Gerade ist eine sehr bizarre Obduktion im Gange, sofern man es überhaupt als solche bezeichnen kann. Ein gewisser Boris Dragosani, der sich jedes Körperhaar abrasiert hat, ist gerade dabei, seiner Arbeit als „Totenhorcher“ nachzugehen, was seinem Chef vom Dezernat neue Erkenntnisse über seine Feinde liefern soll.
Die Szene findet ein brutales und gewaltsames Ende, als es die zwei Begleiter des Generals nicht mehr aushalten und ausrasten. Einer der beiden schießt die beiden anderen nieder und flüchtet. Doch Borowitz hat überlebt, und Dragosani setzt alles daran, den Verräter auszuschalten. Nachdem sich der Staub gelegt hat, gelingt es Borowitz, sich den KGB vom Hals zu halten und frei und unbehelligt tätig zu werden.
Boris Dragosani ist ein eigenbrötlerischer Typ. Einmal im Jahr nimmt er sich Urlaub, um in Rumänien nach seiner „Vergangenheit“ zu forschen, da er als kleines Kind im Ort Dragosani ausgesetzt wurde. Seiner Vergangenheit kommt er dabei immer näher und die Zeit eilt, denn er hat nur noch vier Jahre zu leben. Seit seinem siebten Lebensjahr steht er in Kontakt mit einem Wesen, das tief in einem finstren Wald in einem Grabmal lebt – und in Boris‘ Bewusstsein spricht – ein Wesen, das an die 1000 Jahre alt ist und von den meisten Menschen Dracul genannt wird. Doch Boris hat keine Angst: Er braucht Dracul, um bestimmte menschliche Erfahrungen zu machen, so etwa die körperliche Liebe …
Harry Keogh, den Nekroskop, lernen wir in einem parallel laufenden Erzählstrang kennen. Harry ist anfangs nur ein verträumter Zwölfjähriger, der sich gegen Schlägertypen kaum durchzusetzen weiß. Eines Tages entdeckt der Mathelehrer Hennand eine neue Qualität geistiger Tätigkeit an Harry. Von einem Tag zum anderen kann er plötzlich mathematische Gleichungen lösen, von denen er noch nie etwas gehört hat. Er kann sich plötzlich gegen die übelsten Schläger schlagkräftig und ohne Waffen zur Wehr setzen. Von der gleichen Art ist wohl auch seine spätere Fähigkeit, Storys und Romane zu schreiben, die aufs Lebhafteste in einer Zeit spielen, die Harry nie kennen gelernt hat, so etwa im 17. Jahrhundert …

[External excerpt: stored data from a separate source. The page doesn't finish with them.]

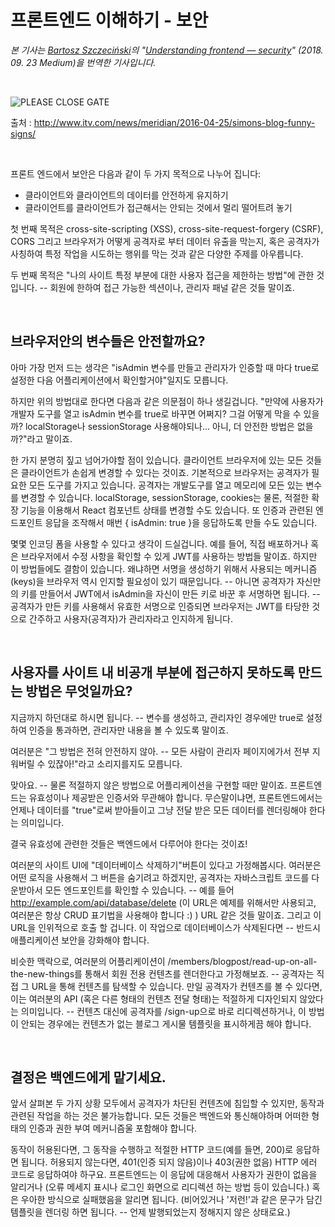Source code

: # 프론트엔드 이해하기 - 보안

*본 기사는 [Bartosz Szczeciński](https://medium.com/@baphemot?source=post_page-----4963d35feea7----------------------)의 "[Understanding frontend — security]()" (2018. 09. 23 Medium)을 번역한 기사입니다.*

<br/>

![PLEASE CLOSE GATE](http://www.itv.com/news/meridian/2016-04-25/simons-blog-funny-signs/)

출처 :  http://www.itv.com/news/meridian/2016-04-25/simons-blog-funny-signs/

<br/>

프론트 엔드에서 보안은 다음과 같이 두 가지 목적으로 나누어 집니다:

- 클라이언트와 클라이언트의 데이터를 안전하게 유지하기
- 클라이언트를 클라이언트가 접근해서는 안되는 것에서 멀리 떨어트려 놓기

첫 번째 목적은 cross-site-scripting (XSS), cross-site-request-forgery (CSRF), CORS 그리고 브라우저가 어떻게 공격자로 부터 데이터 유출을 막는지, 혹은 공격자가 사칭하여 특정 작업을 시도하는 행위를 막는 것과 같은 다양한 주제를 아우릅니다. 



두 번째 목적은 "나의 사이트 특정 부분에 대한 사용자 접근을 제한하는 방법"에 관한 것입니다. -- 회원에 한하여 접근 가능한 섹션이나, 관리자 패널 같은 것들 말이죠.

<br/>

## 브라우저안의 변수들은 안전할까요?

아마 가장 먼저 드는 생각은 "isAdmin 변수를 만들고 관리자가 인증할 때 마다 true로 설정한 다음 어플리케이션에서 확인할거야"일지도 모릅니다.

하지만 위의 방법대로 한다면 다음과 같은 의문점이 하나 생길겁니다. "만약에 사용자가 개발자 도구를 열고 isAdmin 변수를 true로 바꾸면 어쩌지? 그걸 어떻게 막을 수 있을까? localStorage나 sessionStorage 사용해야되나... 아니, 더 안전한 방법은 없을까?"라고 말이죠.

한 가지 분명히 짚고 넘어가야할 점이 있습니다. 클라이언트 브라우저에 있는 모든 것들은 클라이언트가 손쉽게 변경할 수 있다는 것이죠. 기본적으로 브라우저는 공격자가 필요한 모든 도구를 가지고 있습니다. 공격자는 개발도구를 열고 메모리에 모든 있는 변수를 변경할 수 있습니다. localStorage, sessionStorage, cookies는 물론, 적절한 확장 기능을 이용해서 React 컴포넌트 상태를 변경할 수도 있습니다. 또 인증과 관련된 엔드포인트 응답을 조작해서 매번 { isAdmin: true }을 응답하도록 만들 수도 있습니다.

몇몇 인코딩 폼을 사용할 수 있다고 생각이 드실겁니다. 예를 들어, 직접 배포하거나 혹은 브라우저에서 수정 사항을 확인할 수 있게 JWT를 사용하는 방법들 말이죠. 하지만 이 방법들에도 결함이 있습니다. 왜냐하면 서명을 생성하기 위해서 사용되는 메커니즘 (keys)을 브라우저 역시 인지할 필요성이 있기 때문입니다. -- 아니면 공격자가 자신만의 키를 만들어서 JWT에서 isAdmin을 자신이 만든 키로 바꾼 후 서명하면 됩니다. -- 공격자가 만든 키를 사용해서 유효한 서명으로 인증되면 브라우저는 JWT를 타당한 것으로 간주하고 사용자(공격자)가 관리자라고 인지하게 됩니다.

<br/>

## 사용자를 사이트 내 비공개 부분에 접근하지 못하도록 만드는 방법은 무엇일까요?

지금까지 하던대로 하시면 됩니다. -- 변수를 생성하고, 관리자인 경우에만 true로 설정하여 인증을 통과하면, 관리자만 내용을 볼 수 있도록 말이죠.

여러분은 "그 방법은 전혀 안전하지 않아. -- 모든 사람이 관리자 페이지에가서 전부 지워버릴 수 있잖아!"라고 소리지를지도 모릅니다.

맞아요. -- 물론 적절하지 않은 방법으로 어플리케이션을 구현할 때만 말이죠. 프론트엔드는 유효성이나 제공받은 인증서와 무관해야 합니다. 무슨말이냐면, 프론트엔드에서는 언제나 데이터를 "true"로써 받아들이고 그냥 전달 받은 모든 데이터를 렌더링해야 한다는 의미입니다.

결국 유효성에 관련한 것들은 백엔드에서 다루어야 한다는 것이죠!

여러분의 사이트 UI에 "데이터베이스 삭제하기"버튼이 있다고 가정해봅시다. 여러분은 어떤 로직을 사용해서 그 버튼을 숨기려고 하겠지만, 공격자는 자바스크립트 코드를 다운받아서 모든 엔드포인트를 확인할 수 있습니다. -- 예를 들어 http://example.com/api/database/delete (이 URL은 예제를 위해서만 사용되고, 여러분은 항상 CRUD 표기법을 사용해야 합니다 :) ) URL 같은 것들 말이죠. 그리고 이 URL을 인위적으로 호출 할 겁니다. 이 작업으로 데이터베이스가 삭제된다면 -- 반드시 애플리케이션 보안을 강화해야 합니다.

비슷한 맥락으로, 여러분의 어플리케이션이 /members/blogpost/read-up-on-all-the-new-things를 통해서 회원 전용 컨텐츠를 렌더한다고 가정해보죠. -- 공격자는 직접 그 URL을 통해 컨텐츠를 탐색할 수 있습니다. 만일 공격자가 컨텐츠를 볼 수 있다면, 이는 여러분의 API (혹은 다른 형태의 컨텐츠 전달 형태)는 적절하게 디자인되지 않았다는 의미입니다. -- 컨텐츠 대신에 공격자를 /sign-up으로 바로 리디렉션하거나, 이 방법이 안되는 경우에는 컨텐츠가 없는 블로그 게시물 템플릿을 표시하게끔 해야 합니다.

<br/>

## 결정은 백엔드에게 맡기세요.

앞서 살펴본 두 가지 상황 모두에서 공격자가 차단된 컨텐츠에 침입할 수 있지만, 동작과 관련된 작업을 하는 것은 불가능합니다. 모든 것들은 백엔드와 통신해야하며 어떠한 형태의 인증과 권한 부여 메커니즘울 포함해야 합니다.

동작이 허용된다면, 그 동작을 수행하고 적절한 HTTP 코드(예를 들면, 200)로 응답하면 됩니다. 허용되지 않는다면, 401(인증 되지 않음)이나 403(권한 없음) HTTP 에러 코드로 응답하여야 하구요. 프론트엔드는 이 응답에 대응해서 사용자가 권한이 없음을 알리거나 (오류 메세지 표시나 로그인 화면으로 리디렉션 하는 방법 등이 있습니다.) 혹은 우아한 방식으로 실패했음을 알리면 됩니다. (비어있거나 '저런!'과 같은 문구가 담긴 템플릿을 렌더링 하면 됩니다. -- 언제 발행되었는지 정해지지 않은 상태로요.)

Und was seine Freundin Brenda Cowl am sonderbarsten findet: Stets befindet sich Harrys Wohnung in der Nähe eines Friedhofs. Der schönen Aussicht wegen, sagt Harry. Doch selbst ihr verschweigt er sein eigentliches Geheimnis: Er selbst ist der Nekroskop, der mit den Toten sprechen kann. Das ist keine Figur in seinen Geschichten, wie er vorgibt, das ist er selbst.

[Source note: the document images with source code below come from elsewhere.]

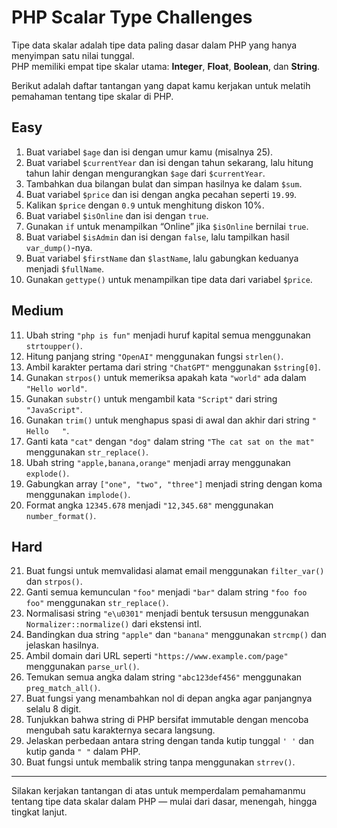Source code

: # PHP Scalar Type Challenges

Tipe data skalar adalah tipe data paling dasar dalam PHP yang hanya menyimpan satu nilai tunggal.  
PHP memiliki empat tipe skalar utama: **Integer**, **Float**, **Boolean**, dan **String**.

Berikut adalah daftar tantangan yang dapat kamu kerjakan untuk melatih pemahaman tentang tipe skalar di PHP.

## Easy

1. Buat variabel `$age` dan isi dengan umur kamu (misalnya 25).
2. Buat variabel `$currentYear` dan isi dengan tahun sekarang, lalu hitung tahun lahir dengan mengurangkan `$age` dari `$currentYear`.
3. Tambahkan dua bilangan bulat dan simpan hasilnya ke dalam `$sum`.
4. Buat variabel `$price` dan isi dengan angka pecahan seperti `19.99`.
5. Kalikan `$price` dengan `0.9` untuk menghitung diskon 10%.
6. Buat variabel `$isOnline` dan isi dengan `true`.
7. Gunakan `if` untuk menampilkan “Online” jika `$isOnline` bernilai `true`.
8. Buat variabel `$isAdmin` dan isi dengan `false`, lalu tampilkan hasil `var_dump()`-nya.
9. Buat variabel `$firstName` dan `$lastName`, lalu gabungkan keduanya menjadi `$fullName`.
10. Gunakan `gettype()` untuk menampilkan tipe data dari variabel `$price`.

## Medium

11. Ubah string `"php is fun"` menjadi huruf kapital semua menggunakan `strtoupper()`.
12. Hitung panjang string `"OpenAI"` menggunakan fungsi `strlen()`.
13. Ambil karakter pertama dari string `"ChatGPT"` menggunakan `$string[0]`.
14. Gunakan `strpos()` untuk memeriksa apakah kata `"world"` ada dalam `"Hello world"`.
15. Gunakan `substr()` untuk mengambil kata `"Script"` dari string `"JavaScript"`.
16. Gunakan `trim()` untuk menghapus spasi di awal dan akhir dari string `"   Hello   "`.
17. Ganti kata `"cat"` dengan `"dog"` dalam string `"The cat sat on the mat"` menggunakan `str_replace()`.
18. Ubah string `"apple,banana,orange"` menjadi array menggunakan `explode()`.
19. Gabungkan array `["one", "two", "three"]` menjadi string dengan koma menggunakan `implode()`.
20. Format angka `12345.678` menjadi `"12,345.68"` menggunakan `number_format()`.

## Hard

21. Buat fungsi untuk memvalidasi alamat email menggunakan `filter_var()` dan `strpos()`.
22. Ganti semua kemunculan `"foo"` menjadi `"bar"` dalam string `"foo foo foo"` menggunakan `str_replace()`.
23. Normalisasi string `"e\u0301"` menjadi bentuk tersusun menggunakan `Normalizer::normalize()` dari ekstensi intl.
24. Bandingkan dua string `"apple"` dan `"banana"` menggunakan `strcmp()` dan jelaskan hasilnya.
25. Ambil domain dari URL seperti `"https://www.example.com/page"` menggunakan `parse_url()`.
26. Temukan semua angka dalam string `"abc123def456"` menggunakan `preg_match_all()`.
27. Buat fungsi yang menambahkan nol di depan angka agar panjangnya selalu 8 digit.
28. Tunjukkan bahwa string di PHP bersifat immutable dengan mencoba mengubah satu karakternya secara langsung.
29. Jelaskan perbedaan antara string dengan tanda kutip tunggal `' '` dan kutip ganda `" "` dalam PHP.
30. Buat fungsi untuk membalik string tanpa menggunakan `strrev()`.

---

Silakan kerjakan tantangan di atas untuk memperdalam pemahamanmu tentang tipe data skalar dalam PHP — mulai dari dasar, menengah, hingga tingkat lanjut.
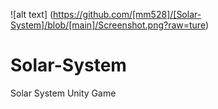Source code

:  ![alt text] (https://github.com/[mm528]/[Solar-System]/blob/[main]/Screenshot.png?raw=ture)
# Solar-System
 Solar System Unity Game

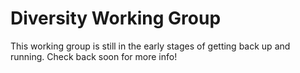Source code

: # Diversity Working Group

This working group is still in the early stages of getting back up and running. Check back soon for more info!
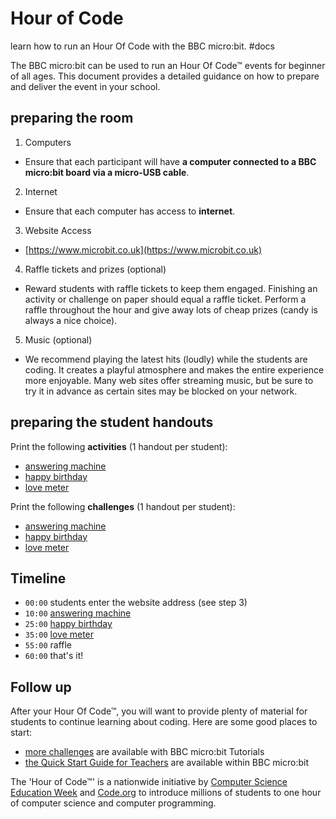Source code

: # Hour of Code

learn how to run an Hour Of Code with the BBC micro:bit. #docs

The BBC micro:bit can be used to run an Hour Of Code™ events for beginner of all ages. This document provides a detailed guidance on how to prepare and deliver the event in your school.

## preparing the room

1) Computers

* Ensure that each participant will have **a computer connected to a BBC micro:bit board via a micro-USB cable**.

2) Internet

* Ensure that each computer has access to **internet**.

3) Website Access

* [https://www.microbit.co.uk](https://www.microbit.co.uk)

4) Raffle tickets and prizes (optional)

* Reward students with raffle tickets to keep them engaged. Finishing an activity or challenge on paper should equal a raffle ticket. Perform a raffle throughout the hour and give away lots of cheap prizes (candy is always a nice choice).

5) Music (optional)

* We recommend playing the latest hits (loudly) while the students are coding. It creates a playful atmosphere and makes the entire experience more enjoyable. Many web sites offer streaming music, but be sure to try it in advance as certain sites may be blocked on your network.

## preparing the student handouts

Print the following **activities** (1 handout per student):

* [answering machine](/lessons/answering-machine/activity)
* [happy birthday](/lessons/happy-birthday/activity)
* [love meter](/lessons/love-meter/activity)

Print the following **challenges** (1 handout per student):

* [answering machine](/lessons/answering-machine/challenges)
* [happy birthday](/lessons/happy-birthday/challenges)
* [love meter](/lessons/love-meter/challenges)

## Timeline

* ``00:00`` students enter the website address (see step 3)
* ``10:00`` [answering machine](/lessons/answering-machine/activity)
* ``25:00`` [happy birthday](/lessons/happy-birthday/activity)
* ``35:00`` [love meter](/lessons/love-meter/activity)
* ``55:00`` raffle
* ``60:00`` that's it!

## Follow up

After your Hour Of Code™, you will want to provide plenty of material for students to continue learning about coding. Here are some good places to start:

* [more challenges](/js/games) are available with BBC micro:bit Tutorials
* [the Quick Start Guide for Teachers](http://www.slideshare.net/Microsofteduk/bbc-microbit-guide-from-hodder-education) are available within BBC micro:bit

The 'Hour of Code™' is a nationwide initiative by [Computer Science Education Week](http://csedweek.org) and [Code.org](http://code.org) to introduce millions of students to one hour of computer science and computer programming.

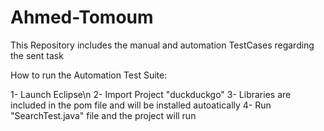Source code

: # Ahmed-Tomoum
This Repository includes the manual and automation TestCases regarding the sent task

How to run the Automation Test Suite:

1- Launch Eclipse\n
2- Import Project "duckduckgo"
3- Libraries are included in the pom file and will be installed autoatically
4- Run "SearchTest.java" file and the project will run
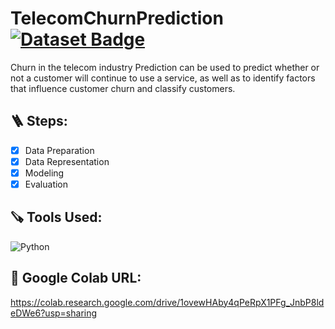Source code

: # TelecomChurnPrediction <a href="https://www.kaggle.com/code/bandiatindra/telecom-churn-prediction/data"><img src="https://img.shields.io/badge/click-for%20dataset-blue" alt="Dataset Badge"></a>

Churn in the telecom industry Prediction can be used to predict whether or not a customer will continue to use a service, as well as to identify factors that influence customer churn and classify customers.

## 🪜 Steps:
- [x] Data Preparation
- [x] Data Representation
- [x] Modeling
- [x] Evaluation

## 🪚 Tools Used:
![Python](https://img.shields.io/badge/python-%2320232a.svg?style=for-the-badge&logo=python&logoColor=%2361DAFB)
  
## 🔗 Google Colab URL: 
<a href = "https://colab.research.google.com/drive/1ovewHAby4qPeRpX1PFg_JnbP8ldeDWe6?usp=sharing">https://colab.research.google.com/drive/1ovewHAby4qPeRpX1PFg_JnbP8ldeDWe6?usp=sharing</a>

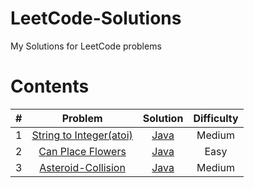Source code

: # LeetCode-Solutions
My Solutions for LeetCode problems
# Contents
| #   | Problem | Solution  | Difficulty  |
| :---: |:----:| :---------:| :-----------:|
| 1  | [String to Integer(atoi)](https://leetcode.com/problems/string-to-integer-atoi/)| [Java](https://github.com/sowmithd/LeetCode-Solutions/blob/master/StringtoInteger(atoi).java) | Medium|
| 2 | [Can Place Flowers](https://leetcode.com/problems/can-place-flowers/)| [Java](https://goo.gl/utShAr)| Easy|
| 3 | [Asteroid-Collision](https://leetcode.com/problems/asteroid-collision/)| [Java](https://goo.gl/jTpaiW)| Medium|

Und er hat eine Mission. Seine geliebte Mutter Mary wurde, als Harry noch klein war, von grausamen Händen in einen vereisten Fluss bei Edinburgh gestoßen. Durch seinen Kontakt mit der Toten weiß Harry, wer der Mörder ist und wo er wohnt. Doch wie soll die exquisite Rache aussehen, die Harry auszuüben hat? Was ist die angemessene Strafe? Wie soll die Falle aussehen? Und vor allem: Wer soll der Köder sein?
_Mein Eindruck_
Die Handlung ist wie für einen Film geschrieben: in Szenen, die sich aneinanderreihen, dabei Kontraste und Verstärkungen bilden. Wenn also die Rede endlich auf Harry Keogh kommt, sind bereits die lange Einleitung und die dramatische „Totenbehorchung“ durch Dragosani erfolgt, so dass der Hörer dringend eine Ruhepause mit etwas halbwegs Alltäglichem benötigt – die dann ja auch erfolgt: Harry blamiert sich in der Schulstunde.
Anders als bei langatmigeren Autoren der alten englischen Schule vor dem 2. Weltkrieg lässt Lumley unwichtiges Beiwerk weg, das nicht unmittelbar zur Wirkung einer Szene beiträgt. Wenn wir etwas über die ungewöhnliche Kindheit und Jugend Boris Dragosanis, des Nekromanten, erfahren müssen, so wird auch dies in einer Szene realisiert, die an Spannung und (mitunter erotischem) Nervenkitzel nichts zu wünschen übriglässt. Auch Harry Keogh hat seine erotischen Momente, wenn er den Lehrern beim Schulausflug zusieht. Der Tod, die Liebe und die Rache – drei psychologisch wichtige Elementarkräfte, die auf Keogh und Dragosani einwirken.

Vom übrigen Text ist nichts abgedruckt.